**Your instructions:**
Which lines have the string "cleaner"? Copy all of them from the entries below.

[Collected data]
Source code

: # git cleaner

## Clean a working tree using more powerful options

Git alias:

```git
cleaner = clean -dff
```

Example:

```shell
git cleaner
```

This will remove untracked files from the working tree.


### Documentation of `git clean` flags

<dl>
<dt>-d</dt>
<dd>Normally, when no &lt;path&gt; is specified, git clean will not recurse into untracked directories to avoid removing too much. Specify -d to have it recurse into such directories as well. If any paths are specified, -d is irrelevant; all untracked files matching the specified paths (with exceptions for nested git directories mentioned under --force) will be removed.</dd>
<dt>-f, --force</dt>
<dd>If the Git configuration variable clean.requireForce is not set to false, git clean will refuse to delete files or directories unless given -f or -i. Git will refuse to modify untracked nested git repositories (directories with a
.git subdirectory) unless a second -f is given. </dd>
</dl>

**Solved problem:**
: # git cleaner
cleaner = clean -dff
git cleaner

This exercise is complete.